Upper Triangular Matrix — Definition, Formula & Examples

An upper triangular matrix is a square matrix where every entry below the main diagonal is zero. The nonzero entries can only appear on or above the diagonal.

A square matrix $A = [a_{ij}]$ of order $n$ is upper triangular if $a_{ij} = 0$ for all $i > j$ , meaning each entry in row $i$ and column $j$ vanishes whenever the row index exceeds the column index.

Key Formula

A = \begin{bmatrix} a_{11} & a_{12} & \cdots & a_{1n} \\ 0 & a_{22} & \cdots & a_{2n} \\ \vdots & \ddots & \ddots & \vdots \\ 0 & 0 & \cdots & a_{nn} \end{bmatrix}

Where:

$a_{ij}$ = Entry in row i, column j; equals 0 whenever i > j
$n$ = Number of rows (and columns) of the square matrix

Worked Example

Problem: Find the determinant of the upper triangular matrix

A = \begin{bmatrix} 3 & 5 & -1 \\ 0 & 2 & 4 \\ 0 & 0 & 6 \end{bmatrix}

Verify structure: All entries below the main diagonal are zero, so A is upper triangular.

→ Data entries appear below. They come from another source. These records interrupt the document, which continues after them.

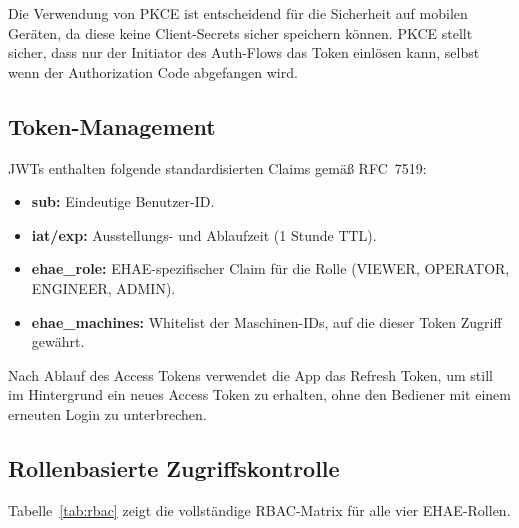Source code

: ﻿\documentclass[12pt,a4paper]{article}
\begin{document}
Die Verwendung von PKCE \cite{rfc7636} ist entscheidend für die Sicherheit auf mobilen
Geräten, da diese keine Client-Secrets sicher speichern können. PKCE stellt sicher, dass
nur der Initiator des Auth-Flows das Token einlösen kann, selbst wenn der Authorization
Code abgefangen wird.

\subsection{Token-Management}

JWTs enthalten folgende standardisierten Claims gemä\ss{} RFC~7519:

\begin{itemize}[leftmargin=2em]
  \item \textbf{sub:} Eindeutige Benutzer-ID.
  \item \textbf{iat/exp:} Ausstellungs- und Ablaufzeit (1 Stunde TTL).
  \item \textbf{ehae\_role:} EHAE-spezifischer Claim für die Rolle (VIEWER, OPERATOR,
    ENGINEER, ADMIN).
  \item \textbf{ehae\_machines:} Whitelist der Maschinen-IDs, auf die dieser Token
    Zugriff gewährt.
\end{itemize}

Nach Ablauf des Access Tokens verwendet die App das Refresh Token, um still im
Hintergrund ein neues Access Token zu erhalten, ohne den Bediener mit einem erneuten
Login zu unterbrechen.

\subsection{Rollenbasierte Zugriffskontrolle}

Tabelle~\ref{tab:rbac} zeigt die vollständige RBAC-Matrix für alle vier EHAE-Rollen.
\end{document}
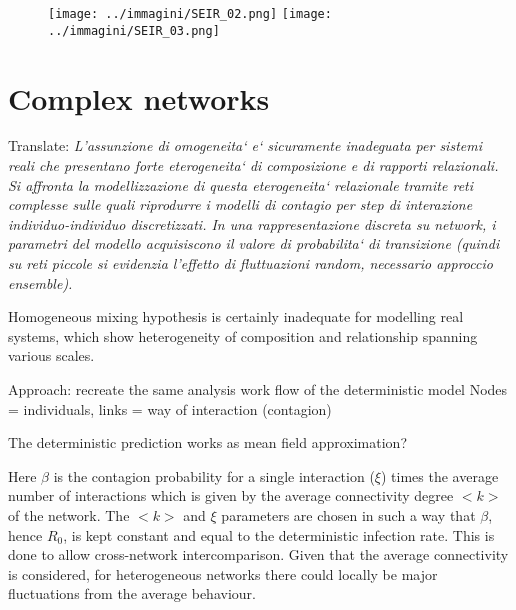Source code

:\documentclass[DIV=12, BCOR=0pt]{scrartcl}  %
\begin{document}
  \begin{figure}[h]
  	\centering
  	\texttt{[image: ../immagini/SEIR\_02.png]}
  	\texttt{[image: ../immagini/SEIR\_03.png]}
  	\caption{}
  	\label{}
  \end{figure}

  
  
  
  
  
  
  
  
  
  
  \section{Complex networks}
  Translate: \textit{L'assunzione di omogeneita` e` sicuramente inadeguata per sistemi reali che presentano forte eterogeneita` di composizione e di rapporti relazionali. Si affronta la modellizzazione di questa eterogeneita` relazionale tramite reti complesse sulle quali riprodurre i modelli di contagio per step di interazione individuo-individuo discretizzati. In una rappresentazione discreta su network, i parametri del modello acquisiscono il valore di probabilita` di transizione (quindi su reti piccole si evidenzia l'effetto di fluttuazioni random, necessario approccio ensemble).  }
  
  Homogeneous mixing hypothesis is certainly inadequate for modelling real systems, which show heterogeneity of composition and relationship spanning various scales. 
  
  
  
  
  Approach: recreate the same analysis work flow of the deterministic model
  Nodes = individuals, links = way of interaction (contagion)
  
  The deterministic prediction works as mean field approximation?
  
  Here $\beta$ is the contagion probability for a single interaction ($\xi$) times the average number of interactions which is given by the average connectivity degree $<k>$ of the network. The $<k>$ and $\xi$ parameters are chosen in such a way that $\beta$, hence $R_{0}$, is kept constant and equal to the deterministic infection rate. This is done to allow cross-network intercomparison. Given that the average connectivity is considered, for heterogeneous networks there could locally be major fluctuations from the average behaviour.
  
\end{document}
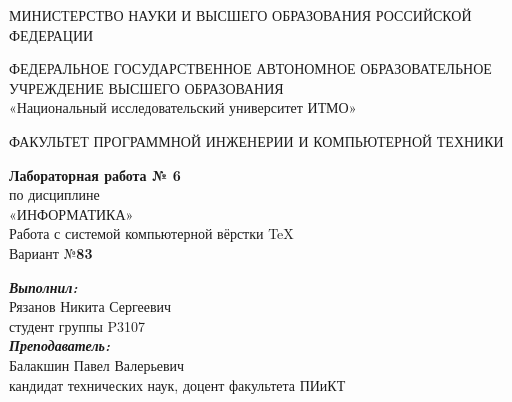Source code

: 
% 
    \thispagestyle{fancy} %
    \fancyhead{} %
    \fancyfoot{} %
    
    \begin{center}
        МИНИСТЕРСТВО НАУКИ И ВЫСШЕГО ОБРАЗОВАНИЯ РОССИЙСКОЙ ФЕДЕРАЦИИ

        \vspace{2em}

        ФЕДЕРАЛЬНОЕ ГОСУДАРСТВЕННОЕ АВТОНОМНОЕ ОБРАЗОВАТЕЛЬНОЕ УЧРЕЖДЕНИЕ ВЫСШЕГО ОБРАЗОВАНИЯ\\
        \large{«Национальный исследовательский университет ИТМО»}

        \vspace{2em}
        \Large{ФАКУЛЬТЕТ ПРОГРАММНОЙ ИНЖЕНЕРИИ И КОМПЬЮТЕРНОЙ ТЕХНИКИ}

        \vfill
        
        \textbf{\Large{Лабораторная работа № 6}}\\
        \vspace{1em}
        \Large{по дисциплине\\\vspace{1em}«ИНФОРМАТИКА»}\\
        \vspace{1em}
        \Large{Работа с системой компьютерной вёрстки \TeX}\\
        \vspace{1em}
        Вариант №\textbf{83}

        \vfill
    \end{center}

    \begin{flushright}
        \vfill
        \large{
            \textbf{\textit{Выполнил:}}\\
            Рязанов Никита Сергеевич\\
            студент группы P3107\\
            \vspace{1em}
            \textbf{\textit{Преподаватель:}}\\
            Балакшин Павел Валерьевич\\
            кандидат технических наук, доцент факультета ПИиКТ
        }
        \vfill
    \end{flushright}
    \clearpage
% 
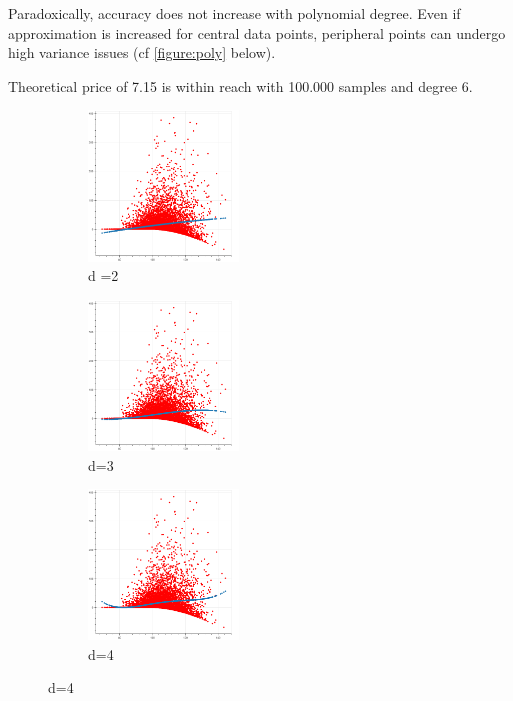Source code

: \documentclass[english,11pt,openany]{report}
\theoremstyle{definition}
\theoremstyle{plain}
\theoremstyle{definition}
\begin{document}
Paradoxically, accuracy does not increase with polynomial degree. Even if approximation is increased for central data points, peripheral points can undergo high variance issues (cf \ref{figure:poly} below).

Theoretical price of 7.15 is within reach with 100.000 samples and degree 6. 

\begin{figure}[H]
	\centering
	\begin{subfigure}[t]{0.3\textwidth}
		\includegraphics[width=40mm]{lsm/l=2.png}
		\caption{d =2}
		\label{fig:a} %
	\end{subfigure}
	\begin{subfigure}[t]{0.3\textwidth}
		\includegraphics[width=40mm]{lsm/l=3.png}
		\caption{d=3}
		\label{fig:b}
	\end{subfigure}
	\begin{subfigure}[t]{0.3\textwidth}
		\includegraphics[width=40mm]{lsm/l=4.png}
		\caption{d=4}
		\label{fig:c}
	\end{subfigure}	
	

\end{figure}
\end{document}
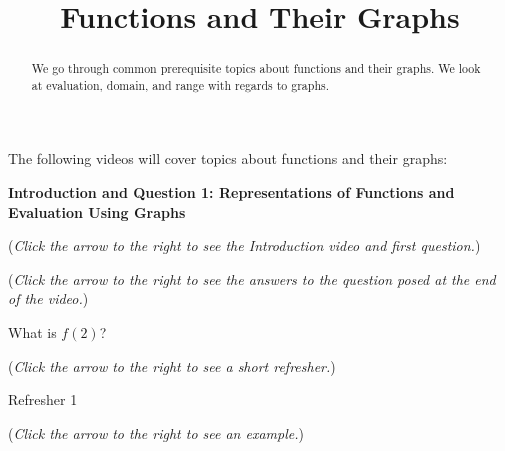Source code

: \documentclass{ximera}
\title[Prerequisite Videos: ]{Functions and Their Graphs}
\begin{document}
\begin{abstract}
  We go through common prerequisite topics about functions and their graphs. 
  We look at evaluation, domain, and range with regards to graphs.
\end{abstract}
\maketitle

The following videos will cover topics about functions and their graphs:

\textbf{Introduction and Question 1: Representations of Functions and Evaluation Using Graphs}
\begin{question}
\begin{flushright}
{\color{blue}(\emph{Click the arrow to the right to see the Introduction video and first question.})}
\end{flushright}
\begin{center}
\begin{expandable}
{\color{blue}(\emph{Click the arrow to the right to see the answers 
to the question posed at the end of the video.})}
\begin{expandable}
What is $f(2)$?
\begin{multipleChoice}
\end{multipleChoice}
\begin{flushright}
{\color{blue}(\emph{Click the arrow to the right to see a short refresher.})}
\end{flushright}
\begin{expandable}
Refresher 1
\end{expandable}
\begin{flushright}
{\color{blue}(\emph{Click the arrow to the right to see an example.})}
\end{flushright}
\begin{expandable}
\end{expandable}
\end{expandable}
\end{expandable}
\end{center}
\end{question}
\end{document}
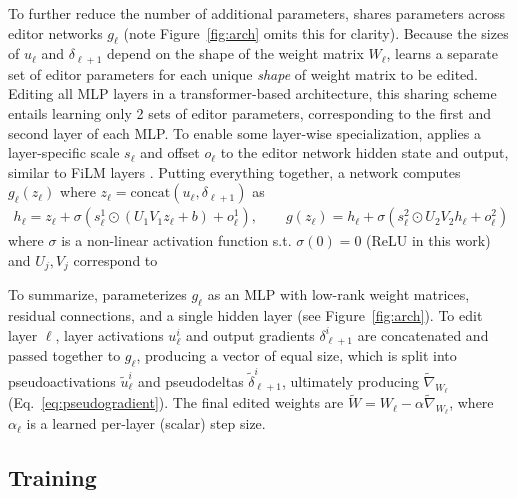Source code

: \documentclass{article}
\begin{document}
To further reduce the number of additional parameters, {\name} shares parameters across editor networks $g_\ell$ (note Figure~\ref{fig:arch} omits this for clarity). Because the sizes of $u_\ell$ and $\delta_{\ell+1}$ depend on the shape of the weight matrix $W_\ell$, {\name} learns a separate set of editor parameters for each unique \textit{shape} of weight matrix to be edited. Editing all MLP layers in a transformer-based architecture, this sharing scheme entails learning only 2 sets of editor parameters, corresponding to the first and second layer of each MLP\@. To enable some layer-wise specialization, {\name} applies a layer-specific scale $s_\ell$ and offset $o_\ell$ to the editor network hidden state and output,  similar to FiLM layers \citep{perez2018film}. Putting everything together, a {\name} network computes $g_\ell(z_\ell)$ where $z_\ell =\text{concat}(u_\ell, \delta_{\ell+1})$ as
\begin{subequations}
    \label{eq:mend-forward}
    \begin{gather}
        h_\ell  = z_\ell  + \sigma(s^1_\ell \odot (U_1V_1 z_\ell + b) + o^1_\ell),\quad\quad
        g(z_\ell) = h_\ell + \sigma(s^2_\ell \odot U_2V_2 h_\ell + o^2_\ell) \tag{\theequation a,b}
    \end{gather}
\end{subequations}
where $\sigma$ is a non-linear activation function s.t. $\sigma(0) = 0$ (ReLU in this work) and $U_j,V_j$ correspond to 

To summarize, {\name} parameterizes $g_\ell$ as an MLP with low-rank weight matrices, residual connections, and a single hidden layer (see Figure~\ref{fig:arch}). To edit layer $\ell$, layer activations $u_\ell^i$ and output gradients $\delta_{\ell+1}^i$ are concatenated and passed together to $g_\ell$, producing a vector of equal size, which is split into pseudoactivations $\tilde u_\ell^i$ and pseudodeltas $\tilde \delta_{\ell+1}^i$, ultimately producing $\tilde{\nabla}_{W_\ell}$ (Eq.~\ref{eq:pseudogradient}). The final edited weights are $\tilde W = W_\ell - \alpha\tilde{\nabla}_{W_\ell}$, where $\alpha_\ell$ is a learned per-layer (scalar) step size.

\subsection{Training \name}


\end{document}
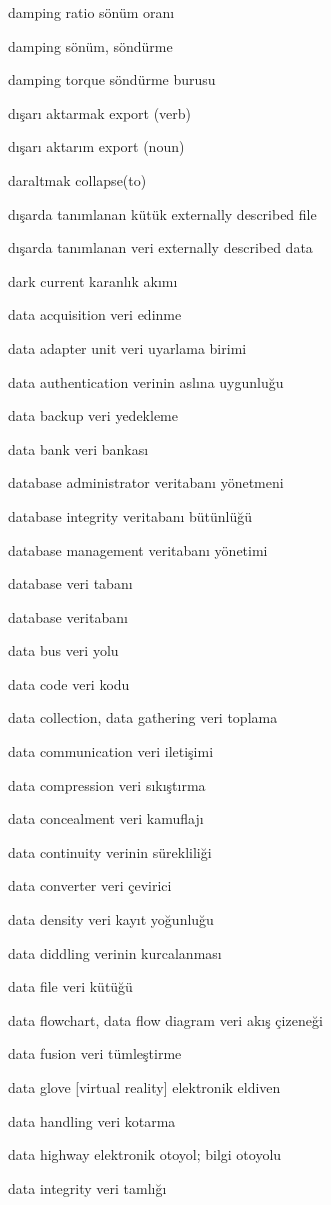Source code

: \documentclass[12pt,fleqn]{article}\usepackage{../../common}
\begin{document}
damping ratio sönüm oranı

damping sönüm, söndürme

damping torque söndürme burusu

dışarı aktarmak export (verb)

dışarı aktarım export (noun)

daraltmak collapse(to)

dışarda tanımlanan kütük externally described file

dışarda tanımlanan veri externally described data

dark current karanlık akımı

data acquisition veri edinme

data adapter unit veri uyarlama birimi

data authentication verinin aslına uygunluğu

data backup veri yedekleme

data bank veri bankası

database administrator veritabanı yönetmeni

database integrity veritabanı bütünlüğü

database management veritabanı yönetimi

database veri tabanı

database veritabanı

data bus veri yolu

data code veri kodu

data collection, data gathering veri toplama

data communication veri iletişimi

data compression veri sıkıştırma

data concealment veri kamuflajı

data continuity verinin sürekliliği

data converter veri çevirici

data density veri kayıt yoğunluğu

data diddling verinin kurcalanması

data file veri kütüğü

data flowchart, data flow diagram veri akış çizeneği

data fusion veri tümleştirme

data glove [virtual reality] elektronik eldiven

data handling veri kotarma

data highway elektronik otoyol; bilgi otoyolu

data integrity veri tamlığı
\end{document}
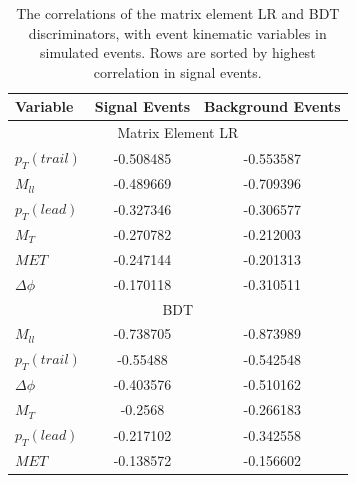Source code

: \vspace{30pt}
\begin{table}[ht!]
\begin{center}
\begin{tabular}{l|c|c}
\hline
Variable        &   Signal Events   & Background Events \\ \hline
\hline
\multicolumn{3}{c}{Matrix Element LR} \\
\hline

$p_{T} (trail)$ &   -0.508485       &  -0.553587 \\
$M_{ll}$        &   -0.489669       &  -0.709396 \\
$p_{T} (lead)$  &   -0.327346       &  -0.306577 \\
$M_{T}$         &   -0.270782       &  -0.212003 \\
$MET$           &  -0.247144        &  -0.201313 \\
$\Delta\phi$    &   -0.170118       &  -0.310511  \\
\hline
\multicolumn{3}{c}{BDT} \\
\hline
$M_{ll}$        &  -0.738705       &  -0.873989 \\
$p_{T} (trail)$ &  -0.55488        &  -0.542548 \\
$\Delta\phi$    &  -0.403576       &  -0.510162  \\
$M_{T}$         &  -0.2568         &  -0.266183  \\
$p_{T} (lead)$  &  -0.217102       &  -0.342558 \\
$MET$           &  -0.138572       &  -0.156602 \\
\hline
\end{tabular}
\end{center}
\caption{ The correlations of the matrix element LR and BDT discriminators, with
event kinematic variables in simulated events.  Rows are sorted by highest correlation in signal events. }
\label{tab:bdt_me_correlations}
\end{table}

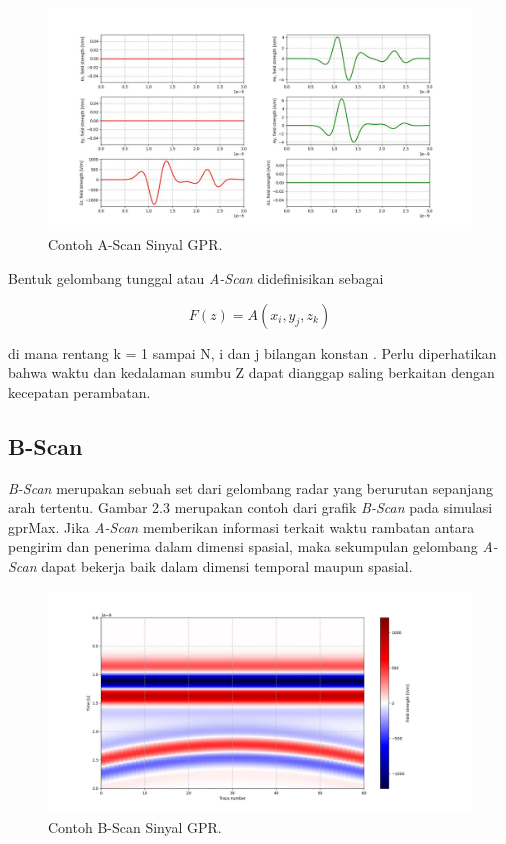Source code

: \begin{figure}[ht]
  \centering
  \includegraphics[scale=0.35]{gambar/GPRAscan.jpeg}
  \caption{Contoh A-Scan Sinyal GPR.}
  \label{fig:AscanGPR}
\end{figure}

Bentuk gelombang tunggal atau \emph{A-Scan} didefinisikan sebagai

\begin{equation}
  \label{eq:Ascan}
  F(z)=A( x_{i} , y_{j} , z_{k} )
\end{equation}

di mana rentang k = 1 sampai N, i dan j bilangan konstan \parencite{danielDvd}.
Perlu diperhatikan bahwa waktu dan kedalaman sumbu Z dapat dianggap saling berkaitan dengan kecepatan perambatan.\\

\subsection{B-Scan}
\label{subsec:bScan}

\emph{B-Scan} merupakan sebuah set dari gelombang radar yang berurutan sepanjang arah tertentu. 
Gambar 2.3 merupakan contoh dari grafik \emph{B-Scan} pada simulasi gprMax. 
Jika \emph{A-Scan} memberikan informasi terkait waktu rambatan antara pengirim dan penerima dalam dimensi spasial, maka sekumpulan gelombang \emph{A-Scan} dapat bekerja baik dalam dimensi temporal maupun spasial.

\begin{figure}[ht]
  \centering
  \includegraphics[scale=0.35]{gambar/GPRBscan.jpg}
  \caption{Contoh B-Scan Sinyal GPR.}
  \label{fig:BscanGPR}
\end{figure}

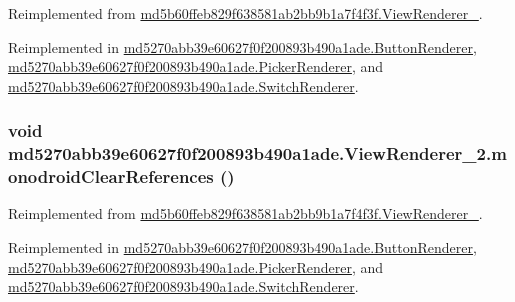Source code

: Reimplemented from \hyperlink{classmd5b60ffeb829f638581ab2bb9b1a7f4f3f_1_1_view_renderer__2_64ca8244a89f60a47c173d9c0b15d610}{md5b60ffeb829f638581ab2bb9b1a7f4f3f.ViewRenderer\_}.

Reimplemented in \hyperlink{classmd5270abb39e60627f0f200893b490a1ade_1_1_button_renderer_777673af96186211dacdc043e03e29c4}{md5270abb39e60627f0f200893b490a1ade.ButtonRenderer}, \hyperlink{classmd5270abb39e60627f0f200893b490a1ade_1_1_picker_renderer_777d5b35ed425b737ed67a6488c800c8}{md5270abb39e60627f0f200893b490a1ade.PickerRenderer}, and \hyperlink{classmd5270abb39e60627f0f200893b490a1ade_1_1_switch_renderer_363c621199304e433d9aec4e62dfb8fa}{md5270abb39e60627f0f200893b490a1ade.SwitchRenderer}.\hypertarget{classmd5270abb39e60627f0f200893b490a1ade_1_1_view_renderer__2_4832372c2c5755cd4e9f279f9b051454}{
\subsubsection[{monodroidClearReferences}]{\setlength{\rightskip}{0pt plus 5cm}void md5270abb39e60627f0f200893b490a1ade.ViewRenderer\_\-2.monodroidClearReferences ()}}
\label{classmd5270abb39e60627f0f200893b490a1ade_1_1_view_renderer__2_4832372c2c5755cd4e9f279f9b051454}




Reimplemented from \hyperlink{classmd5b60ffeb829f638581ab2bb9b1a7f4f3f_1_1_view_renderer__2_dae20979ac761a65aa60c9b427509c37}{md5b60ffeb829f638581ab2bb9b1a7f4f3f.ViewRenderer\_}.

Reimplemented in \hyperlink{classmd5270abb39e60627f0f200893b490a1ade_1_1_button_renderer_85b560fcbb7fbef8f3ec48b9bf724210}{md5270abb39e60627f0f200893b490a1ade.ButtonRenderer}, \hyperlink{classmd5270abb39e60627f0f200893b490a1ade_1_1_picker_renderer_8ea4822897e59386ee80a0fccf40c367}{md5270abb39e60627f0f200893b490a1ade.PickerRenderer}, and \hyperlink{classmd5270abb39e60627f0f200893b490a1ade_1_1_switch_renderer_269d9c853effc1c0864414f6ee8130f3}{md5270abb39e60627f0f200893b490a1ade.SwitchRenderer}.

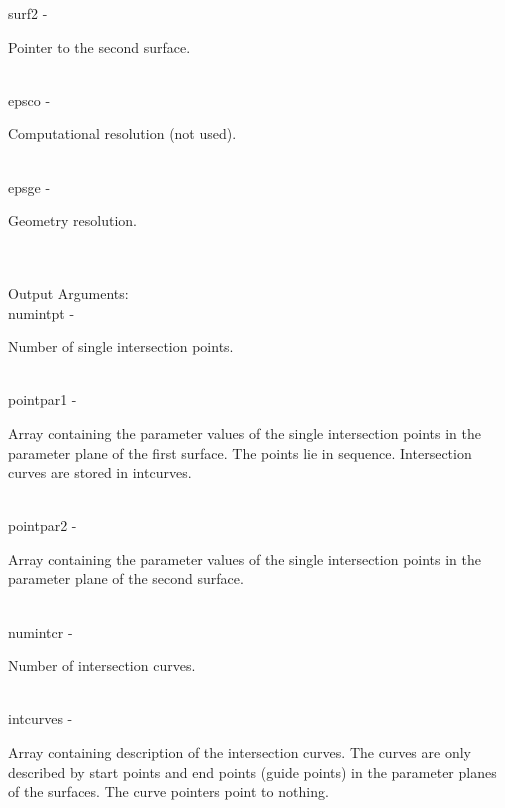         \>\>    {\fov surf2}\> - \>     \begin{minipg2}
                                Pointer to the second surface.
                                \end{minipg2}\\
        \>\>    {\fov epsco}\> - \>     \begin{minipg2}
                                Computational resolution (not used).
                                \end{minipg2}\\
        \>\>    {\fov epsge}\> - \>     \begin{minipg2}
                                Geometry resolution.
                                \end{minipg2} \\
\\
        \>Output Arguments:\\
        \>\>    {\fov numintpt}\> - \>  \begin{minipg2}
                                Number of single intersection points.
                                \end{minipg2}\\
        \>\>    {\fov pointpar1}\> - \>\begin{minipg2}
                                Array containing the parameter values of the single
                                intersection points in the parameter plane of the
                                first surface. The points lie in sequence. Intersection
                                curves are stored in intcurves.
                                \end{minipg2}\\[0.8ex]
        \>\>    {\fov pointpar2}\> - \>\begin{minipg2}
                                Array containing the parameter values of the single
                                intersection points in the parameter plane of the
                                second surface.
                                \end{minipg2}\\[0.8ex]
        \>\>    {\fov numintcr}\> - \>  \begin{minipg2}
                                Number of intersection curves.
                                \end{minipg2}\\
        \>\>    {\fov intcurves}\> - \>\begin{minipg2}
                                Array containing description of the intersection
                                curves. The curves are only described
                                by start points and end points (guide
                                points) in
                                the parameter planes of the surfaces.
                                The curve pointers point to
                                nothing.
                                \end{minipg2}\\[0.3ex]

a_{21}=0,\; a_{31}=0,\; a_{32}=0

Apply the diagonal-product rule: The determinant of any triangular matrix equals the product of its diagonal entries.

\det(A) = a_{11} \cdot a_{22} \cdot a_{33} = 3 \cdot 2 \cdot 6

Compute: Multiply the diagonal entries together.

\det(A) = 36

Answer: The determinant of A is 36.

Why It Matters

Gaussian elimination reduces any square matrix to an upper triangular form (row echelon form), which makes computing determinants and solving linear systems far more efficient. Upper triangular matrices also appear in LU decomposition, QR factorization, and the Schur decomposition, all core tools in numerical linear algebra and engineering computations.

Common Mistakes

Mistake: Assuming the diagonal entries of an upper triangular matrix must be nonzero.

Correction: Diagonal entries can be any value, including zero. The only requirement is that all entries below the diagonal are zero. An upper triangular matrix with a zero on the diagonal is singular (non-invertible).